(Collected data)
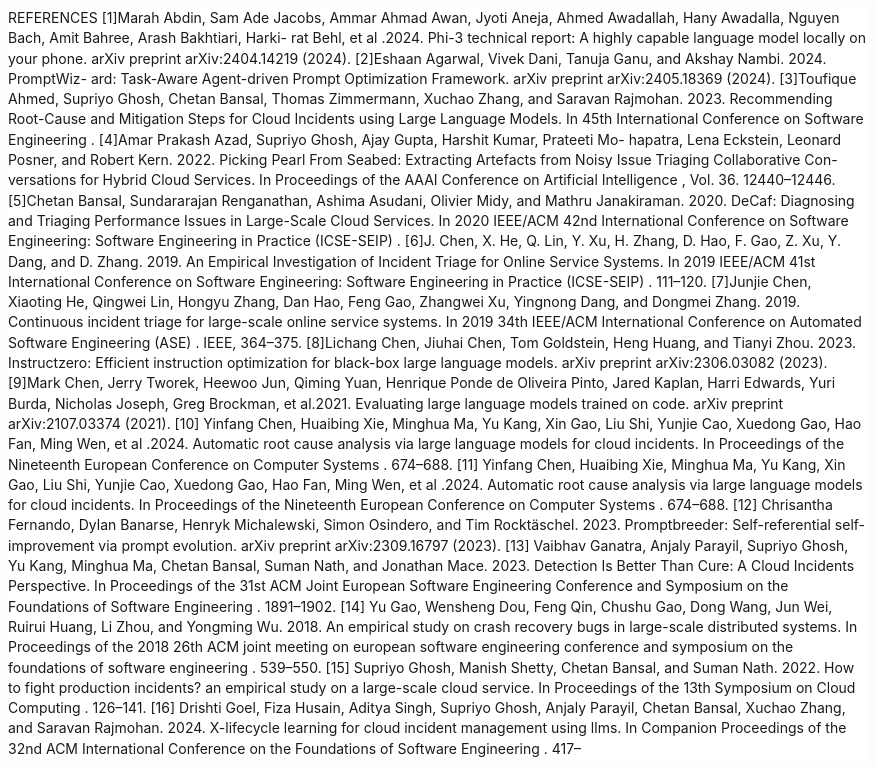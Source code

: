 REFERENCES
[1]Marah Abdin, Sam Ade Jacobs, Ammar Ahmad Awan, Jyoti Aneja, Ahmed
Awadallah, Hany Awadalla, Nguyen Bach, Amit Bahree, Arash Bakhtiari, Harki-
rat Behl, et al .2024. Phi-3 technical report: A highly capable language model
locally on your phone. arXiv preprint arXiv:2404.14219 (2024).
[2]Eshaan Agarwal, Vivek Dani, Tanuja Ganu, and Akshay Nambi. 2024. PromptWiz-
ard: Task-Aware Agent-driven Prompt Optimization Framework. arXiv preprint
arXiv:2405.18369 (2024).
[3]Toufique Ahmed, Supriyo Ghosh, Chetan Bansal, Thomas Zimmermann, Xuchao
Zhang, and Saravan Rajmohan. 2023. Recommending Root-Cause and Mitigation
Steps for Cloud Incidents using Large Language Models. In 45th International
Conference on Software Engineering .
[4]Amar Prakash Azad, Supriyo Ghosh, Ajay Gupta, Harshit Kumar, Prateeti Mo-
hapatra, Lena Eckstein, Leonard Posner, and Robert Kern. 2022. Picking Pearl
From Seabed: Extracting Artefacts from Noisy Issue Triaging Collaborative Con-
versations for Hybrid Cloud Services. In Proceedings of the AAAI Conference on
Artificial Intelligence , Vol. 36. 12440–12446.
[5]Chetan Bansal, Sundararajan Renganathan, Ashima Asudani, Olivier Midy, and
Mathru Janakiraman. 2020. DeCaf: Diagnosing and Triaging Performance Issues
in Large-Scale Cloud Services. In 2020 IEEE/ACM 42nd International Conference
on Software Engineering: Software Engineering in Practice (ICSE-SEIP) .
[6]J. Chen, X. He, Q. Lin, Y. Xu, H. Zhang, D. Hao, F. Gao, Z. Xu, Y. Dang, and D.
Zhang. 2019. An Empirical Investigation of Incident Triage for Online Service
Systems. In 2019 IEEE/ACM 41st International Conference on Software Engineering:
Software Engineering in Practice (ICSE-SEIP) . 111–120.
[7]Junjie Chen, Xiaoting He, Qingwei Lin, Hongyu Zhang, Dan Hao, Feng Gao,
Zhangwei Xu, Yingnong Dang, and Dongmei Zhang. 2019. Continuous incident
triage for large-scale online service systems. In 2019 34th IEEE/ACM International
Conference on Automated Software Engineering (ASE) . IEEE, 364–375.
[8]Lichang Chen, Jiuhai Chen, Tom Goldstein, Heng Huang, and Tianyi Zhou. 2023.
Instructzero: Efficient instruction optimization for black-box large language
models. arXiv preprint arXiv:2306.03082 (2023).
[9]Mark Chen, Jerry Tworek, Heewoo Jun, Qiming Yuan, Henrique Ponde de Oliveira
Pinto, Jared Kaplan, Harri Edwards, Yuri Burda, Nicholas Joseph, Greg Brockman,
et al.2021. Evaluating large language models trained on code. arXiv preprint
arXiv:2107.03374 (2021).
[10] Yinfang Chen, Huaibing Xie, Minghua Ma, Yu Kang, Xin Gao, Liu Shi, Yunjie Cao,
Xuedong Gao, Hao Fan, Ming Wen, et al .2024. Automatic root cause analysis
via large language models for cloud incidents. In Proceedings of the Nineteenth
European Conference on Computer Systems . 674–688.
[11] Yinfang Chen, Huaibing Xie, Minghua Ma, Yu Kang, Xin Gao, Liu Shi, Yunjie Cao,
Xuedong Gao, Hao Fan, Ming Wen, et al .2024. Automatic root cause analysis
via large language models for cloud incidents. In Proceedings of the Nineteenth
European Conference on Computer Systems . 674–688.
[12] Chrisantha Fernando, Dylan Banarse, Henryk Michalewski, Simon Osindero, and
Tim Rocktäschel. 2023. Promptbreeder: Self-referential self-improvement via
prompt evolution. arXiv preprint arXiv:2309.16797 (2023).
[13] Vaibhav Ganatra, Anjaly Parayil, Supriyo Ghosh, Yu Kang, Minghua Ma, Chetan
Bansal, Suman Nath, and Jonathan Mace. 2023. Detection Is Better Than Cure:
A Cloud Incidents Perspective. In Proceedings of the 31st ACM Joint European
Software Engineering Conference and Symposium on the Foundations of Software
Engineering . 1891–1902.
[14] Yu Gao, Wensheng Dou, Feng Qin, Chushu Gao, Dong Wang, Jun Wei, Ruirui
Huang, Li Zhou, and Yongming Wu. 2018. An empirical study on crash recovery
bugs in large-scale distributed systems. In Proceedings of the 2018 26th ACM
joint meeting on european software engineering conference and symposium on the
foundations of software engineering . 539–550.
[15] Supriyo Ghosh, Manish Shetty, Chetan Bansal, and Suman Nath. 2022. How to
fight production incidents? an empirical study on a large-scale cloud service. In
Proceedings of the 13th Symposium on Cloud Computing . 126–141.
[16] Drishti Goel, Fiza Husain, Aditya Singh, Supriyo Ghosh, Anjaly Parayil, Chetan
Bansal, Xuchao Zhang, and Saravan Rajmohan. 2024. X-lifecycle learning for
cloud incident management using llms. In Companion Proceedings of the 32nd
ACM International Conference on the Foundations of Software Engineering . 417–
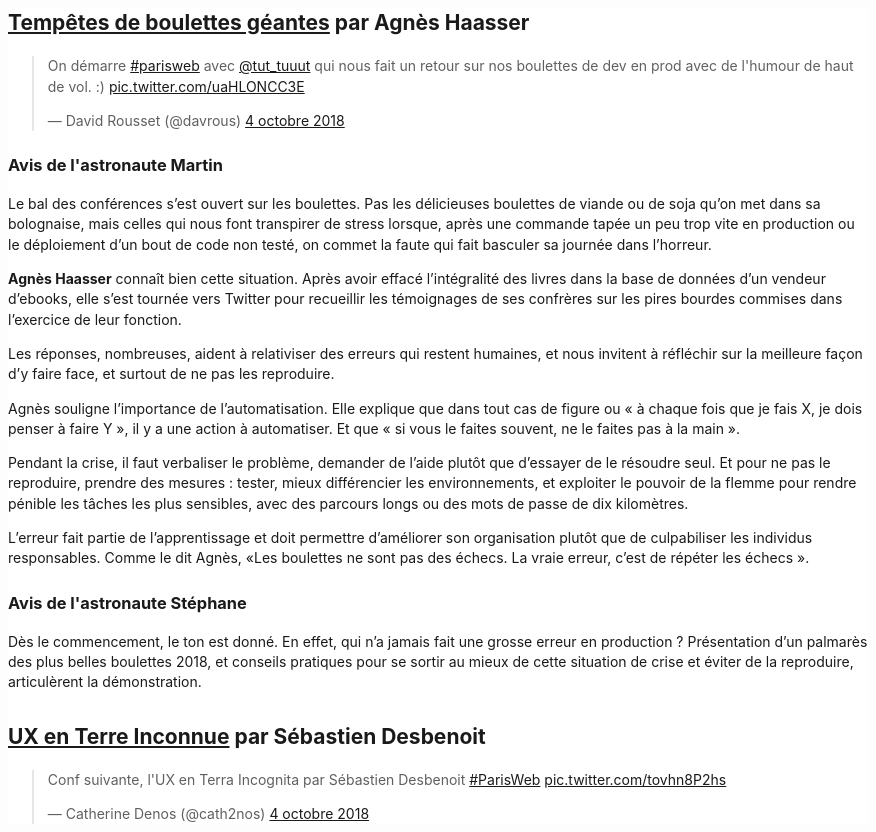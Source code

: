
## [Tempêtes de boulettes géantes](https://www.paris-web.fr/2018/conferences/tempete-de-boulettes-geantes.php) par Agnès Haasser


<blockquote class="twitter-tweet" data-lang="fr"><p lang="fr" dir="ltr">On démarre <a href="https://twitter.com/hashtag/parisweb?src=hash&amp;ref_src=twsrc%5Etfw">#parisweb</a> avec <a href="https://twitter.com/tut_tuuut?ref_src=twsrc%5Etfw">@tut_tuuut</a> qui nous fait un retour sur nos boulettes de dev en prod avec de l&#39;humour de haut de vol. :) <a href="https://t.co/uaHLONCC3E">pic.twitter.com/uaHLONCC3E</a></p>&mdash; David Rousset (@davrous) <a href="https://twitter.com/davrous/status/1047755108073783296?ref_src=twsrc%5Etfw">4 octobre 2018</a></blockquote>
<script async src="https://platform.twitter.com/widgets.js" charset="utf-8"></script>


### Avis de l'astronaute Martin

Le bal des conférences s’est ouvert sur les boulettes. Pas les délicieuses boulettes de viande ou de soja qu’on met dans sa bolognaise, mais celles qui nous font transpirer de stress lorsque, après une commande tapée un peu trop vite en production ou le déploiement d’un bout de code non testé, on commet la faute qui fait basculer sa journée dans l’horreur.

**Agnès Haasser** connaît bien cette situation. Après avoir effacé l’intégralité des livres dans la base de données d’un vendeur d’ebooks, elle s’est tournée vers Twitter pour recueillir les témoignages de ses confrères sur les pires bourdes commises dans l’exercice de leur fonction.

Les réponses, nombreuses, aident à relativiser des erreurs qui restent humaines, et nous invitent à réfléchir sur la meilleure façon d’y faire face, et surtout de ne pas les reproduire.

Agnès souligne l’importance de l’automatisation. Elle explique que dans tout cas de figure ou « à chaque fois que je fais X, je dois penser à faire Y », il y a une action à automatiser. Et que « si vous le faites souvent, ne le faites pas à la main ».

Pendant la crise, il faut verbaliser le problème, demander de l’aide plutôt que d’essayer de le résoudre seul. Et pour ne pas le reproduire, prendre des mesures : tester, mieux différencier les environnements, et exploiter le pouvoir de la flemme pour rendre pénible les tâches les plus sensibles, avec des parcours longs ou des mots de passe de dix kilomètres.

L’erreur fait partie de l’apprentissage et doit permettre d’améliorer son organisation plutôt que de culpabiliser les individus responsables. Comme le dit Agnès, «Les boulettes ne sont pas des échecs. La vraie erreur, c’est de répéter les échecs ».

### Avis de l'astronaute Stéphane

Dès le commencement, le ton est donné. En effet, qui n’a jamais fait une grosse erreur en production ? Présentation d’un palmarès des plus belles boulettes 2018, et conseils pratiques pour se sortir au mieux de cette situation de crise et éviter de la reproduire, articulèrent la démonstration.


## [UX en Terre Inconnue](https://www.paris-web.fr/2018/conferences/ux-en-terre-inconnue.php) par Sébastien Desbenoit


<blockquote class="twitter-tweet" data-lang="fr"><p lang="fr" dir="ltr">Conf suivante, l&#39;UX en Terra Incognita par Sébastien Desbenoit <a href="https://twitter.com/hashtag/ParisWeb?src=hash&amp;ref_src=twsrc%5Etfw">#ParisWeb</a> <a href="https://t.co/tovhn8P2hs">pic.twitter.com/tovhn8P2hs</a></p>&mdash; Catherine Denos (@cath2nos) <a href="https://twitter.com/cath2nos/status/1047763114161328128?ref_src=twsrc%5Etfw">4 octobre 2018</a></blockquote>
<script async src="https://platform.twitter.com/widgets.js" charset="utf-8"></script>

__Task item__. Look over the entries above. Copy every line that contains the word "status".

__Solution for this exercise__.
<blockquote class="twitter-tweet" data-lang="fr"><p lang="fr" dir="ltr">On démarre <a href="https://twitter.com/hashtag/parisweb?src=hash&amp;ref_src=twsrc%5Etfw">#parisweb</a> avec <a href="https://twitter.com/tut_tuuut?ref_src=twsrc%5Etfw">@tut_tuuut</a> qui nous fait un retour sur nos boulettes de dev en prod avec de l&#39;humour de haut de vol. :) <a href="https://t.co/uaHLONCC3E">pic.twitter.com/uaHLONCC3E</a></p>&mdash; David Rousset (@davrous) <a href="https://twitter.com/davrous/status/1047755108073783296?ref_src=twsrc%5Etfw">4 octobre 2018</a></blockquote>
<blockquote class="twitter-tweet" data-lang="fr"><p lang="fr" dir="ltr">Conf suivante, l&#39;UX en Terra Incognita par Sébastien Desbenoit <a href="https://twitter.com/hashtag/ParisWeb?src=hash&amp;ref_src=twsrc%5Etfw">#ParisWeb</a> <a href="https://t.co/tovhn8P2hs">pic.twitter.com/tovhn8P2hs</a></p>&mdash; Catherine Denos (@cath2nos) <a href="https://twitter.com/cath2nos/status/1047763114161328128?ref_src=twsrc%5Etfw">4 octobre 2018</a></blockquote>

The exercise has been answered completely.